Morgens um neun in Berlin-Moabit. Schnellen Schrittes überquert die Frau mit dem Pippi-Langstrumpf-roten Haar die Kirchstraße, einen Becher Möhrenmultivitaminsaft in der einen, das Handy in der anderen Hand, der Mantel wehend. Ruft schon von Weitem: „Guten Morgen, schön, dass Sie da sind.“ Ein Blick auf die Uhr. „Jetzt aber schnell, wir müssen hoch.“
European Democracy Lab. Ein heller Altbau, erster Stock. Im Flur Flyer, an den Wänden Plakate: F(EU)ture Festival. Die Mitarbeiter des Thinktanks sitzen schon an den Laptops, checken Rednerlisten, treffen letzte Absprachen. Das Lab feiert seinen fünften Geburtstag. Zwei Wochen lang Vorträge, Theater, eine Ausstellung in Kreuzberg.

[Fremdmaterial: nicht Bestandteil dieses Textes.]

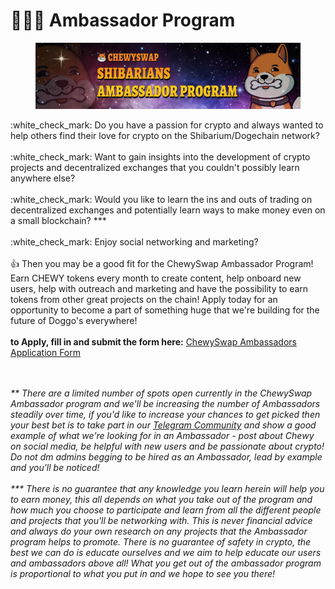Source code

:# 🧑🤝🧑 Ambassador Program

<figure><img src=".gitbook/assets/image.png" alt=""><figcaption></figcaption></figure>

:white\_check\_mark: Do you have a passion for crypto and always wanted to help others find their love for crypto on the Shibarium/Dogechain network?\
\
:white\_check\_mark: Want to gain insights into the development of crypto projects and decentralized exchanges that you couldn't possibly learn anywhere else?\
\
:white\_check\_mark: Would you like to learn the ins and outs of trading on decentralized exchanges and potentially learn ways to make money even on a small blockchain? \*\*\*\
\
:white\_check\_mark: Enjoy social networking and marketing?\
\
:thumbsup: Then you may be a good fit for the ChewySwap Ambassador Program! Earn CHEWY tokens every month to create content, help onboard new users, help with outreach and marketing and have the possibility to earn tokens from other great projects on the chain! Apply today for an opportunity to become a part of something huge that we're building for the future of Doggo's everywhere!\
\
**to Apply, fill in and submit the form here:** [ChewySwap Ambassadors Application Form](https://forms.gle/JsTzZaJSfhPXBxJeA)

\
\
_\*\* There are a limited number of spots open currently in the ChewySwap Ambassador program and we'll be increasing the number of Ambassadors steadily over time, if you'd like to increase your chances to get picked then your best bet is to take part in our_ [_Telegram Community_](https://t.me/ChewySwapCommunity) _and show a good example of what we're looking for in an Ambassador - post about Chewy on social media, be helpful with new users and be passionate about crypto! Do not dm admins begging to be hired as an Ambassador, lead by example and you'll be noticed!_\
\
_\*\*\* There is no guarantee that any knowledge you learn herein will help you to earn money, this all depends on what you take out of the program and how much you choose to participate and learn from all the different people and projects that you'll be networking with. This is never financial advice and always do your own research on any projects that the Ambassador program helps to promote. There is no guarantee of safety in crypto, the best we can do is educate ourselves and we aim to help educate our users and ambassadors above all! What you get out of the ambassador program is proportional to what you put in and we hope to see you there!_

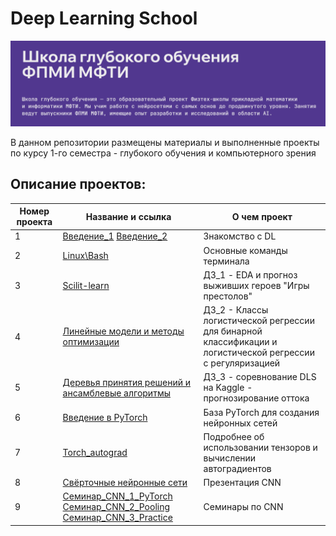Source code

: # Deep Learning School

![Image](2024-09-24_15-21-46.png)

В данном репозитории размещены материалы и выполненные проекты по курсу 1-го семестра - глубокого обучения и компьютерного зрения

## Описание проектов:
| Номер проекта | Название и ссылка | О чем проект                                                     |
|---------------|-------------------|------------------------------------------------------------------|
|1              |[Введение_1](https://drive.google.com/file/d/14Yc3dRmn87m_SSQbSMVOPfZi3Yt_1KYP/view)  [Введение_2](https://docs.google.com/presentation/d/1yi_dbIPsMqvdUoyaaDoxsVQi0_aOjl_E/edit#slide=id.p9)|Знакомство с DL|
|2              |[Linux\Bash](https://colab.research.google.com/drive/1P0RE43Ih9J9TmXkrpgfNwjFgsRIF3BPe?usp=sharing) |Основные команды терминала|
|3              |[Scilit-learn](https://github.com/AlexeyK12/DLS/blob/main/Homework_1_game_of_thrones_prediction_ipynb%22.ipynb) |ДЗ_1 - EDA и прогноз выживших героев "Игры престолов"|
|4              |[Линейные модели и методы оптимизации](https://github.com/AlexeyK12/DLS/blob/main/ДЗ_2__%22%5Bhomework%5Dlinear_models_fall_2024_ipynb%22.ipynb) |ДЗ_2 - Классы логистической регрессии для бинарной классификации и логистической регрессии с регуляризацией|
|5              |[Деревья принятия решений и ансамблевые алгоритмы](https://github.com/AlexeyK12/DLS/blob/main/ДЗ_2_%22hw_kaggle_ipynb%22.ipynb) |ДЗ_3 - соревнование DLS на Kaggle - прогнозирование оттока|
|6              |[Введение в PyTorch](https://github.com/AlexeyK12/DLS/blob/main/%22Введение_в_PyTorch_ipynb%22.ipynb) |База PyTorch для создания нейронных сетей|
|7              |[Torch_autograd](https://github.com/AlexeyK12/DLS/blob/main/%22Torch_autograd_ipynb%22.ipynb) |Подробнее об использовании тензоров и вычислении автоградиентов|
|8              |[Свёрточные нейронные сети](https://github.com/AlexeyK12/DLS/blob/main/Свёрточные%20нейронные%20сети.pdf) |Презентация CNN|
|9              |[Семинар_CNN_1_PyTorch](https://github.com/AlexeyK12/DLS/blob/main/%5Bseminar%5Dconvnet_pytorch.ipynb)  [Семинар_CNN_2_Pooling](https://github.com/AlexeyK12/DLS/blob/main/%5Bseminar%5Dconvolution_pooling.ipynb)   [Семинар_CNN_3_Practice](https://github.com/AlexeyK12/DLS/blob/main/%5Bseminar%5Dcreating_module.ipynb)|Семинары по CNN|
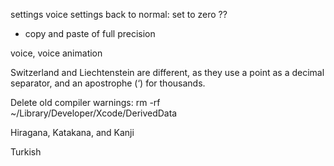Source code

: settings voice
settings back to normal: set to zero ??

- copy and paste of full precision

voice, voice animation

Switzerland and Liechtenstein are different, as they use a point as a decimal separator, and an apostrophe (‘) for thousands.

Delete old compiler warnings:
rm -rf ~/Library/Developer/Xcode/DerivedData

Hiragana, Katakana, and Kanji

Turkish
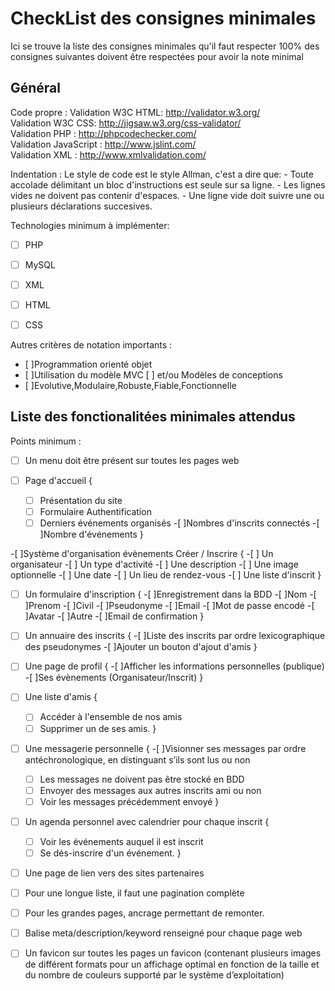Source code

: CheckList des consignes minimales
==========================
Ici se trouve la liste des consignes minimales qu'il faut respecter
100% des consignes suivantes doivent être respectées pour avoir la note minimal

## Général ##
Code propre :
	Validation W3C HTML: http://validator.w3.org/  
	Validation W3C CSS:  http://jigsaw.w3.org/css-validator/  
	Validation PHP : http://phpcodechecker.com/  
	Validation JavaScript : http://www.jslint.com/  
	Validation XML : http://www.xmlvalidation.com/  

Indentation :
   Le style de code est le style Allman, c'est a dire que:
	- Toute accolade délimitant un bloc d'instructions est seule sur sa ligne.
	- Les lignes vides ne doivent pas contenir d'espaces.
	- Une ligne vide doit suivre une ou plusieurs déclarations succesives.
	
Technologies minimum à implémenter:
- [ ] PHP
- [ ] MySQL
- [ ] XML
- [ ] HTML 
- [ ] CSS	


Autres critères de notation importants :

- [ ]Programmation orienté objet 
- [ ]Utilisation du modèle MVC [ ] et/ou Modèles de conceptions 
- [ ]Evolutive,Modulaire,Robuste,Fiable,Fonctionnelle

## Liste des fonctionalitées minimales attendus ##

Points minimum :
- [ ] Un menu doit être présent sur toutes les pages web

- [ ] Page d'accueil
{
	-[ ] Présentation du site 
	-[ ] Formulaire Authentification
	-[ ] Derniers événements organisés
	-[ ]Nombres d'inscrits connectés
	-[ ]Nombre d'événements
}

-[ ]Système d'organisation évènements Créer / Inscrire
{
	-[ ] Un organisateur 
	-[ ] Un type d'activité
	-[ ] Une description
	-[ ] Une image optionnelle
	-[ ] Une date
	-[ ] Un lieu de rendez-vous
	-[ ] Une liste d'inscrit
}


-[ ] Un formulaire d'inscription
{
	-[ ]Enregistrement dans la BDD
	-[ ]Nom
	-[ ]Prenom
	-[ ]Civil
	-[ ]Pseudonyme
	-[ ]Email
	-[ ]Mot de passe encodé
	-[ ]Avatar
	-[ ]Autre
	-[ ]Email de confirmation
}

-[ ] Un annuaire des inscrits
{
	-[ ]Liste des inscrits par ordre lexicographique des pseudonymes
	-[ ]Ajouter un bouton d'ajout d'amis
}

-[ ] Une page de profil
{
	-[ ]Afficher les informations personnelles (publique)
	-[ ]Ses évènements (Organisateur/Inscrit)
}

-[ ] Une liste d'amis
{
	-[ ] Accéder à l'ensemble de nos amis
	-[ ] Supprimer un de ses amis.
}
-[ ] Une messagerie personnelle
{
	-[ ]Visionner ses messages par ordre antéchronologique, en 
	distinguant s’ils sont lus ou non
	-[ ] Les messages ne doivent pas être stocké en BDD
	-[ ] Envoyer des messages aux autres inscrits ami ou non
	-[ ] Voir les messages précédemment envoyé
}

-[ ] Un agenda personnel avec calendrier pour chaque inscrit
{
	-[ ] Voir les événements auquel il est inscrit
	-[ ] Se dés-inscrire d'un événement.
}

-[ ] Une page de lien vers des sites partenaires
-[ ] Pour une longue liste, il faut une pagination complète 
-[ ] Pour les grandes pages, ancrage permettant de remonter.
-[ ] Balise meta/description/keyword renseigné pour chaque page web
-[ ] Un favicon sur toutes les pages un favicon (contenant  plusieurs images de différent formats pour un affichage optimal en 
fonction de la taille et du nombre de couleurs supporté par le système d’exploitation)







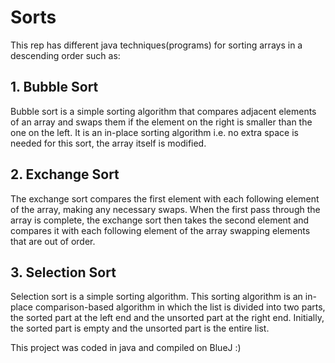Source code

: # Sorts
This rep has different java techniques(programs) for sorting arrays in a descending order such as:
## 1. Bubble Sort
Bubble sort is a simple sorting algorithm that compares adjacent elements of an array and swaps them if the element on the right is smaller than the one on the left. It is an in-place sorting algorithm i.e. no extra space is needed for this sort, the array itself is modified.
## 2. Exchange Sort
The exchange sort compares the first element with each following element of the array, making any necessary swaps. When the first pass through the array is complete, the exchange sort then takes the second element and compares it with each following element of the array swapping elements that are out of order.
## 3. Selection Sort
Selection sort is a simple sorting algorithm. This sorting algorithm is an in-place comparison-based algorithm in which the list is divided into two parts, the sorted part at the left end and the unsorted part at the right end. Initially, the sorted part is empty and the unsorted part is the entire list.

This project was coded in java and compiled on BlueJ :)
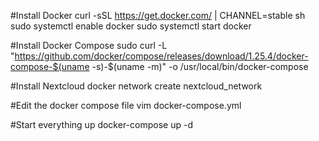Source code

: #Install Docker
curl -sSL https://get.docker.com/ | CHANNEL=stable sh
sudo systemctl enable docker
sudo systemctl start docker

#Install Docker Compose
sudo curl -L "https://github.com/docker/compose/releases/download/1.25.4/docker-compose-$(uname -s)-$(uname -m)" -o /usr/local/bin/docker-compose

#Install Nextcloud
docker network create nextcloud_network

#Edit the docker compose file 
vim docker-compose.yml

#Start everything up
docker-compose up -d
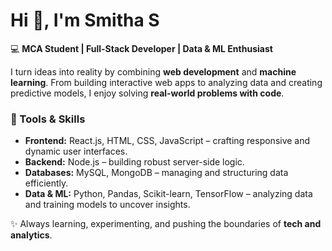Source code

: # Hi 👋, I'm Smitha S

💻 **MCA Student | Full-Stack Developer | Data & ML Enthusiast**

I turn ideas into reality by combining **web development** and **machine learning**. From building interactive web apps to analyzing data and creating predictive models, I enjoy solving **real-world problems with code**.  

### 🔧 Tools & Skills
- **Frontend:** React.js, HTML, CSS, JavaScript – crafting responsive and dynamic user interfaces.  
- **Backend:** Node.js – building robust server-side logic.  
- **Databases:** MySQL, MongoDB – managing and structuring data efficiently.  
- **Data & ML:** Python, Pandas, Scikit-learn, TensorFlow – analyzing data and training models to uncover insights.  

✨ Always learning, experimenting, and pushing the boundaries of **tech and analytics**.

Denn Ulrike Guérot will ihre Botschaft so laut wie möglich ins Land rufen: Wir brauchen ein neues Europa. Ihr Mantra: ein Markt, eine Währung, eine Demokratie. Heißt: gleiches Wahlrecht, gleiches Steuerrecht, gleiche Sozialleistungen, von Riga bis Athen, von Lissabon bis Warschau.
„Nur wenn alle Bürger gleich sind vor dem Recht und gemeinsam über Markt und Geld entscheiden können, kann so eine Union funktionieren, nur dann werden sie die Bürger auf Dauer wollen“, sagt Guérot. „Gleichheit vor dem Recht – ohne geht keine Demokratie. Cicero nannte das: Republik.“ Eine Europäische Republik.

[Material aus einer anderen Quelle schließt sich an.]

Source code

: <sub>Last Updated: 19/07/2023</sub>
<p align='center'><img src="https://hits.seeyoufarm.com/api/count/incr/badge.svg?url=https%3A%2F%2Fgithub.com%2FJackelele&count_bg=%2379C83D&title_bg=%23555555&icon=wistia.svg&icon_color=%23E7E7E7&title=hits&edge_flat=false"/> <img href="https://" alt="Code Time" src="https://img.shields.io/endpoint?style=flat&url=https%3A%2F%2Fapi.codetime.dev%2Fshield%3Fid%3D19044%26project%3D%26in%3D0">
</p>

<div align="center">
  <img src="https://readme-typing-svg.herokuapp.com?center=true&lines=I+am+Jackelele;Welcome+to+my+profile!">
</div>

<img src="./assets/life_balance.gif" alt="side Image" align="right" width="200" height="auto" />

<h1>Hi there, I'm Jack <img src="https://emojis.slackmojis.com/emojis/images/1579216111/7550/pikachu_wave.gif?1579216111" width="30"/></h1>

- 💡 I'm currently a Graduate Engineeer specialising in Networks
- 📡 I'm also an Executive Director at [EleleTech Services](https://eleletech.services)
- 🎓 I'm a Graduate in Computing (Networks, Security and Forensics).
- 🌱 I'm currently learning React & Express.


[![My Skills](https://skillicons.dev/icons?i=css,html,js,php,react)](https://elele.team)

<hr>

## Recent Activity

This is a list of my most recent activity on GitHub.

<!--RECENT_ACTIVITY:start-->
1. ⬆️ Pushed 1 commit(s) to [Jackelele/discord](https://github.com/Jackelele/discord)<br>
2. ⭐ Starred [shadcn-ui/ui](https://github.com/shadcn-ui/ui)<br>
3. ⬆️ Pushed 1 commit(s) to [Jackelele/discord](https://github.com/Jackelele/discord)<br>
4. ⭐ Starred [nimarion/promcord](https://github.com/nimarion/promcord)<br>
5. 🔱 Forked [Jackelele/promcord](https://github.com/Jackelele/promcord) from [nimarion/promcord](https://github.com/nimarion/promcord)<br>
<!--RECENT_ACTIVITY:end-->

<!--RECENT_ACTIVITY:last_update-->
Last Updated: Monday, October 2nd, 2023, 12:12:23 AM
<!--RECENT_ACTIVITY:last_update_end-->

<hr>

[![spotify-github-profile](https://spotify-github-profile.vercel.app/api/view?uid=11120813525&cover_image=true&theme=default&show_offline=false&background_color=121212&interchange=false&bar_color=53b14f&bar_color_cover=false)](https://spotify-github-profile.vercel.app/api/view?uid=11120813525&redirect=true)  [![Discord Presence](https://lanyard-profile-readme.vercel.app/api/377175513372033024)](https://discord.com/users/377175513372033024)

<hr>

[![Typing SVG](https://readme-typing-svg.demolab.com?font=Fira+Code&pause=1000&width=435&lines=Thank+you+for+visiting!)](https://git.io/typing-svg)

Endlich findet sie einen Resonanzboden
Seit gut fünf Jahren zieht Ulrike Guérot mit dieser Botschaft durch die Lande. 2016 fasst sie ihre politische Utopie in ein Buch: „Warum Europa eine Republik werden muss!“ Es löste einen Sturm aus, der Guérot fast selbst hinwegfegt. Jeder will sie auf der Bühne haben, Vorträge, Pressetermine, TV-Debatten, neunzig Anfragen im Monat. Guérot lässt sich vom Sturm tragen, bis heute. Endlich hat sie einen Resonanzboden.
Sie lebt aus dem Koffer, Wien, Berlin, Brüssel, Paris, hat Termine in „deutschen Städten, von denen wusste ich gar nicht, dass es sie gibt“. Kino? Freizeit? Durchatmen? Keine Zeit. „Ich nehme das Handy mit aufs Klo.“ Guérot lacht. Manchmal wird es ihr selbst schwindelig. „Ich fühle mich wie in einem Staubsauger.“
Aber sie kann und will nicht anders. Europa ist Topthema, durch die Krisen der vergangenen Jahre in die Wohnzimmer gespült. Nun die Europawahl. „The moment is now.“ Undenkbar, ihn verstreichen zu lassen.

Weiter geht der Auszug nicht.